My First TerminusDB 2.0 Graph
There is a newer version of this blog.
In this tutorial, we will start using TerminusDB 2.0, TerminusDB Console and its query client — WOQLjs. This is a step-by-step guide to create your first knowledge graph.
We’re assuming you already have TerminusDB installed, but if you haven’t go to our quick start installation guide. It’s very easy to get started.

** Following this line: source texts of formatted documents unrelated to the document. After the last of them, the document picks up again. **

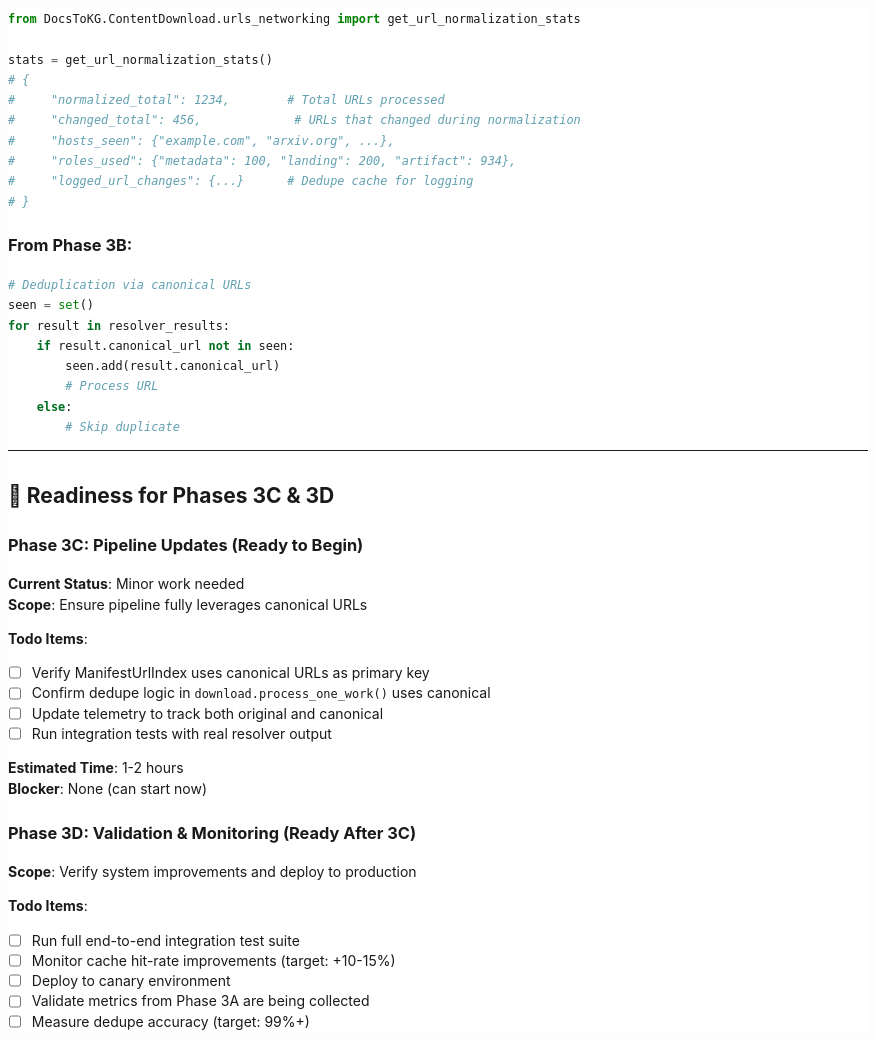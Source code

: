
 ```python
from DocsToKG.ContentDownload.urls_networking import get_url_normalization_stats

stats = get_url_normalization_stats()
# {
#     "normalized_total": 1234,        # Total URLs processed
#     "changed_total": 456,             # URLs that changed during normalization
#     "hosts_seen": {"example.com", "arxiv.org", ...},
#     "roles_used": {"metadata": 100, "landing": 200, "artifact": 934},
#     "logged_url_changes": {...}      # Dedupe cache for logging
# }
```

### From Phase 3B:

```python
# Deduplication via canonical URLs
seen = set()
for result in resolver_results:
    if result.canonical_url not in seen:
        seen.add(result.canonical_url)
        # Process URL
    else:
        # Skip duplicate
```

---

## 🎯 Readiness for Phases 3C & 3D

### Phase 3C: Pipeline Updates (Ready to Begin)

**Current Status**: Minor work needed  
**Scope**: Ensure pipeline fully leverages canonical URLs

**Todo Items**:
- [ ] Verify ManifestUrlIndex uses canonical URLs as primary key
- [ ] Confirm dedupe logic in `download.process_one_work()` uses canonical
- [ ] Update telemetry to track both original and canonical
- [ ] Run integration tests with real resolver output

**Estimated Time**: 1-2 hours  
**Blocker**: None (can start now)

### Phase 3D: Validation & Monitoring (Ready After 3C)

**Scope**: Verify system improvements and deploy to production

**Todo Items**:
- [ ] Run full end-to-end integration test suite
- [ ] Monitor cache hit-rate improvements (target: +10-15%)
- [ ] Deploy to canary environment
- [ ] Validate metrics from Phase 3A are being collected
- [ ] Measure dedupe accuracy (target: 99%+)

In this tutorial, we are going to import data from CSVs about bike journeys between stations in Washington D.C., USA, build a knowledge graph from the data, analyse and visualise it. The data is taken from Capital Bike Share (available here — thanks folks) and the CSV data used this tutorial is available at https://terminusdb.com/t/data/bike_tutorial.csv
Create a Database
Open up the Terminus DB console ( default: http://localhost:6363/console ). Click on Create New Database
to start with.
Then click Create Local Database
You have to specify an id for the database, to make it memorable, let’s make it 1stdb
(note that Terminus’ IDs are URLs and they cannot have spaces). As a title, enter the name you want to give your Database, something meaningful like My First Database
. Then you can add a short description to your database, like It is my first database using TerminusDB 2.0
.
Click the Create New Database
button at the top right, and you’ll automatically go to the main database page. Something like this:
Let’s Create a Schema
The schema allows you to organise data into meaningful objects, and it ensures data integrity — nothing goes into your database that is not in the schema. This is a TerminusDB super power — and ensures you derive long term value from your data.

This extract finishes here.